Can technology help solve a very human problem?
Hospital discharges: work/ health/ tech/ humans
I caught up with Debbie Harris, Managing Director and Founder of Autumna, a technology platform deployed alongside expert human support to help people find residential care. We spoke about using technology to meet demand in health and social care. Technology can automate administrative and operational workstreams, allowing the human health and care workforce to do what they do best.
The challenge
Hospital discharge teams are stretched trying to communicate with care providers about placements for patients. Multiple patients on a ward may be awaiting care in the community, all with different personal priorities, different care needs, with different funding arrangements and different budgets. Often, discharge teams are tasked with manually searching and contacting providers to look for a suitable placement. The delay in outreach and response can mean a change in provider availability as well as patient level of need while the patient waits. This is a dynamic challenge. While there are definitely staffing shortages and other resource constraints in social care, many providers do have availability that is not being utilised. Finding appropriate care is the first rate-limiting step after pre-discharge assessment.
The consequences
Delayed transfers of care have a negative effect on patients who are well enough to leave the acute environment, as well as family and friends around them. Delayed transfers of care account for the majority of delayed discharges, which affect flow through the hospital. In December 2022, more than 10% of hospital beds in England were occupied by patients who were fit for discharge- over 13000 patients. Delays are more likely for people requiring residential than home care. Resource throughout the hospital is stretched, leaving reduced capacity to assess, treat and admit more patients coming through the front door. This has an effect on hospital staff who struggle to keep up with demand.
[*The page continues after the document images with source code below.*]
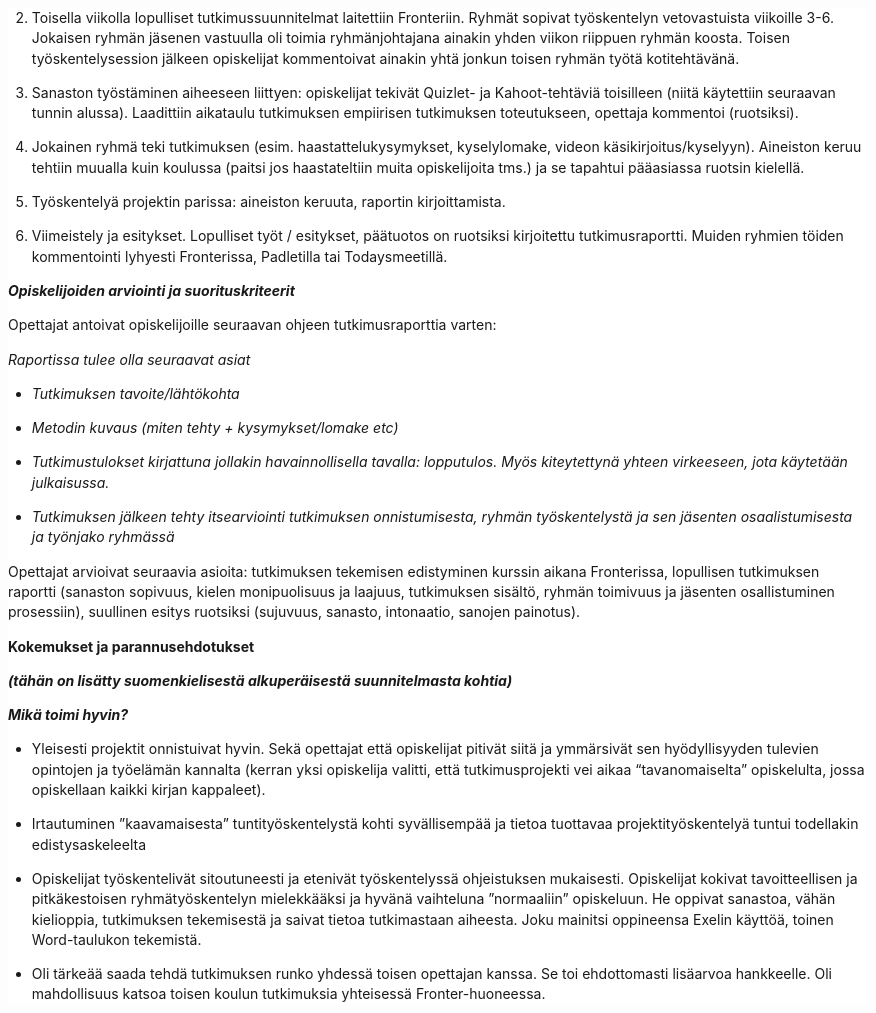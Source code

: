 2.  Toisella viikolla lopulliset tutkimussuunnitelmat laitettiin Fronteriin. Ryhmät sopivat työskentelyn vetovastuista viikoille 3-6. Jokaisen ryhmän jäsenen vastuulla oli toimia ryhmänjohtajana ainakin yhden viikon riippuen ryhmän koosta. Toisen työskentelysession jälkeen opiskelijat kommentoivat ainakin yhtä jonkun toisen ryhmän työtä kotitehtävänä.

3.  Sanaston työstäminen aiheeseen liittyen: opiskelijat tekivät Quizlet- ja Kahoot-tehtäviä toisilleen (niitä käytettiin seuraavan tunnin alussa). Laadittiin aikataulu tutkimuksen empiirisen tutkimuksen toteutukseen, opettaja kommentoi (ruotsiksi).

4.  Jokainen ryhmä teki tutkimuksen (esim. haastattelukysymykset, kyselylomake, videon käsikirjoitus/kyselyyn). Aineiston keruu tehtiin muualla kuin koulussa (paitsi jos haastateltiin muita opiskelijoita tms.) ja se tapahtui pääasiassa ruotsin kielellä.

5.  Työskentelyä projektin parissa: aineiston keruuta, raportin kirjoittamista.

6.  Viimeistely ja esitykset. Lopulliset työt / esitykset, päätuotos on ruotsiksi kirjoitettu tutkimusraportti. Muiden ryhmien töiden kommentointi lyhyesti Fronterissa, Padletilla tai Todaysmeetillä.

***Opiskelijoiden arviointi ja suorituskriteerit***

Opettajat antoivat opiskelijoille seuraavan ohjeen tutkimusraporttia varten:

*Raportissa tulee olla seuraavat asiat*

-   *Tutkimuksen tavoite/lähtökohta*

-   *Metodin kuvaus (miten tehty + kysymykset/lomake etc)*

-   *Tutkimustulokset kirjattuna jollakin havainnollisella tavalla: lopputulos. Myös kiteytettynä yhteen virkeeseen, jota käytetään julkaisussa.*

-   *Tutkimuksen jälkeen tehty itsearviointi tutkimuksen onnistumisesta, ryhmän työskentelystä ja sen jäsenten osaalistumisesta ja työnjako ryhmässä*

Opettajat arvioivat seuraavia asioita: tutkimuksen tekemisen edistyminen kurssin aikana Fronterissa, lopullisen tutkimuksen raportti (sanaston sopivuus, kielen monipuolisuus ja laajuus, tutkimuksen sisältö, ryhmän toimivuus ja jäsenten osallistuminen prosessiin), suullinen esitys ruotsiksi (sujuvuus, sanasto, intonaatio, sanojen painotus).

**Kokemukset ja parannusehdotukset**

***(tähän on lisätty suomenkielisestä alkuperäisestä suunnitelmasta kohtia)***

***Mikä toimi hyvin?***

-   Yleisesti projektit onnistuivat hyvin. Sekä opettajat että opiskelijat pitivät siitä ja ymmärsivät sen hyödyllisyyden tulevien opintojen ja työelämän kannalta (kerran yksi opiskelija valitti, että tutkimusprojekti vei aikaa “tavanomaiselta” opiskelulta, jossa opiskellaan kaikki kirjan kappaleet).

-   Irtautuminen ”kaavamaisesta” tuntityöskentelystä kohti syvällisempää ja tietoa tuottavaa projektityöskentelyä tuntui todellakin edistysaskeleelta

-   Opiskelijat työskentelivät sitoutuneesti ja etenivät työskentelyssä ohjeistuksen mukaisesti. Opiskelijat kokivat tavoitteellisen ja pitkäkestoisen ryhmätyöskentelyn mielekkääksi ja hyvänä vaihteluna ”normaaliin” opiskeluun. He oppivat sanastoa, vähän kielioppia, tutkimuksen tekemisestä ja saivat tietoa tutkimastaan aiheesta. Joku mainitsi oppineensa Exelin käyttöä, toinen Word-taulukon tekemistä.

-   Oli tärkeää saada tehdä tutkimuksen runko yhdessä toisen opettajan kanssa. Se toi ehdottomasti lisäarvoa hankkeelle. Oli mahdollisuus katsoa toisen koulun tutkimuksia yhteisessä Fronter-huoneessa.
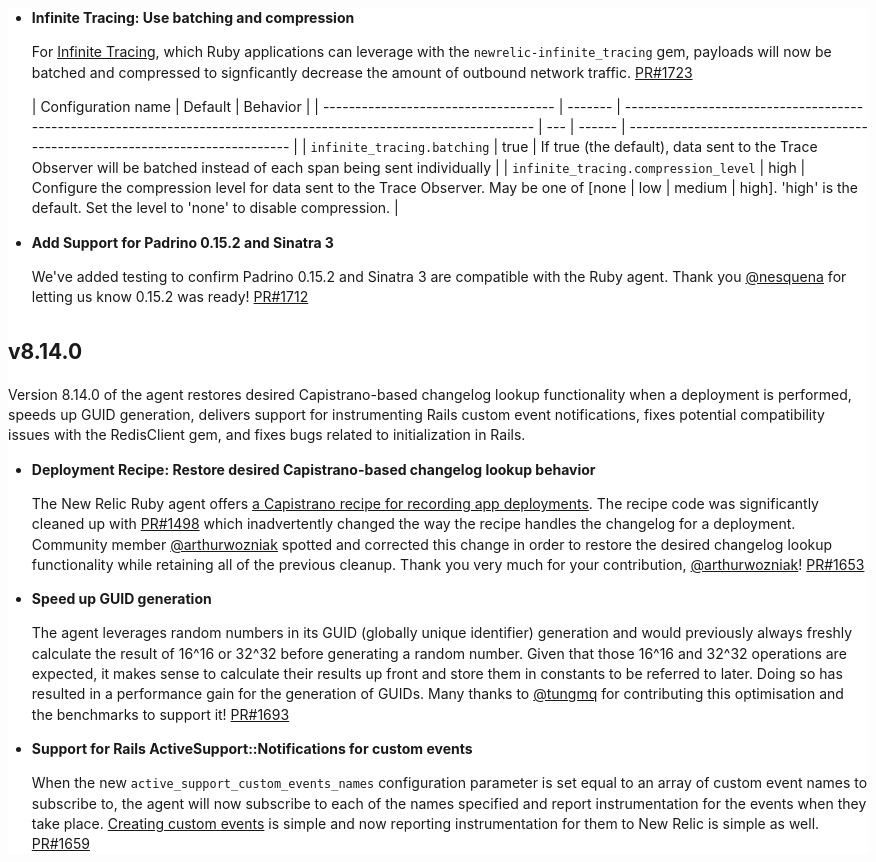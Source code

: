 - **Infinite Tracing: Use batching and compression**

  For [Infinite Tracing](https://docs.newrelic.com/docs/distributed-tracing/infinite-tracing/introduction-infinite-tracing/), which Ruby applications can leverage with the `newrelic-infinite_tracing` gem, payloads will now be batched and compressed to signficantly decrease the amount of outbound network traffic. [PR#1723](https://github.com/newrelic/newrelic-ruby-agent/pull/1723)

  | Configuration name                   | Default | Behavior                                                                                                            |
  | ------------------------------------ | ------- | ------------------------------------------------------------------------------------------------------------------- | --- | ------ | ----------------------------------------------------------------------------- |
  | `infinite_tracing.batching`          | true    | If true (the default), data sent to the Trace Observer will be batched instead of each span being sent individually |
  | `infinite_tracing.compression_level` | high    | Configure the compression level for data sent to the Trace Observer. May be one of [none                            | low | medium | high]. 'high' is the default. Set the level to 'none' to disable compression. |

- **Add Support for Padrino 0.15.2 and Sinatra 3**

  We've added testing to confirm Padrino 0.15.2 and Sinatra 3 are compatible with the Ruby agent. Thank you [@nesquena](https://github.com/nesquena) for letting us know 0.15.2 was ready! [PR#1712](https://github.com/newrelic/newrelic-ruby-agent/pull/1712)

## v8.14.0

Version 8.14.0 of the agent restores desired Capistrano-based changelog lookup functionality when a deployment is performed, speeds up GUID generation, delivers support for instrumenting Rails custom event notifications, fixes potential compatibility issues with the RedisClient gem, and fixes bugs related to initialization in Rails.

- **Deployment Recipe: Restore desired Capistrano-based changelog lookup behavior**

  The New Relic Ruby agent offers [a Capistrano recipe for recording app deployments](https://docs.newrelic.com/docs/apm/agents/ruby-agent/features/record-deployments-ruby-agent/#capistrano3). The recipe code was significantly cleaned up with [PR#1498](https://github.com/newrelic/newrelic-ruby-agent/pull/1498) which inadvertently changed the way the recipe handles the changelog for a deployment. Community member [@arthurwozniak](https://github.com/arthurwozniak) spotted and corrected this change in order to restore the desired changelog lookup functionality while retaining all of the previous cleanup. Thank you very much for your contribution, [@arthurwozniak](https://github.com/arthurwozniak)! [PR#1653](https://github.com/newrelic/newrelic-ruby-agent/pull/1653)

- **Speed up GUID generation**

  The agent leverages random numbers in its GUID (globally unique identifier) generation and would previously always freshly calculate the result of 16^16 or 32^32 before generating a random number. Given that those 16^16 and 32^32 operations are expected, it makes sense to calculate their results up front and store them in constants to be referred to later. Doing so has resulted in a performance gain for the generation of GUIDs. Many thanks to [@tungmq](https://github.com/tungmq) for contributing this optimisation and the benchmarks to support it! [PR#1693](https://github.com/newrelic/newrelic-ruby-agent/pull/1693)

- **Support for Rails ActiveSupport::Notifications for custom events**

  When the new `active_support_custom_events_names` configuration parameter is set equal to an array of custom event names to subscribe to, the agent will now subscribe to each of the names specified and report instrumentation for the events when they take place. [Creating custom events](https://guides.rubyonrails.org/active_support_instrumentation.html#creating-custom-events) is simple and now reporting instrumentation for them to New Relic is simple as well. [PR#1659](https://github.com/newrelic/newrelic-ruby-agent/pull/1659)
What technology can and cannot do
Conversations and assessments around changes in function, changes in care needs, changes in financial outgoings and changes in living arrangements after a period of ill health can be turning points in people’s lives. These conversations can be emotional, sensitive and must be facilitated by experienced professionals. Navigating the landscape of different social care providers and what they offer can be challenging without expertise. Humans are key in achieving good quality transfers to care.
What can be automated is the provider search and outreach. Technology is better and faster at searching, filtering and contacting providers by email than humans are at Googling, manually comparing and contacting providers- sometimes by telephone, where pinning down the right person can take days.
Autumna is an example of a platform that works with a database of subscribing providers. Care-seekers are asked for basic information around the type of care they are seeking, and are sent a shortlist of suitable providers. If they wish to approach any of the shortlisted providers, an automated email, with information about their needs, is sent on their behalf. Human staff work alongside technology at Autumna, guiding users who have queries or want to talk options through. For requests coming from NHS discharge teams, care providers are asked to respond with their availability within 60 minutes. This helps keep care moving forward. Autumna is an example of a technological solution that removes the operational challenges to finding suitable social care, allowing humans to focus on the human challenges.
Technology can be empowering
Technology can democratise a search for care. Though a solution that could help reduce the operational overhead of hospital discharge teams, Autumna can also be used by GPs, local authorities, social prescribers and other community health and care professionals and patients and their families to look for care themselves, whatever their current living or care situation. 75% of people that come through the platform are placed through the platform.
Systems impact
Over 1400 NHS patients have used Autumna for transfers of care from hospital discharge since January. It is difficult to estimate how many additional unnecessary days in acute settings were prevented by using the platform, but costs to the NHS saved during that time could be up to £2.5M. Removing the administrative overhead from the provider search and outreach helps health and care staff divert their resource to focus on supporting patients and their networks through the process. As well as financial costs saved, human costs are saved through patient and staff welfare.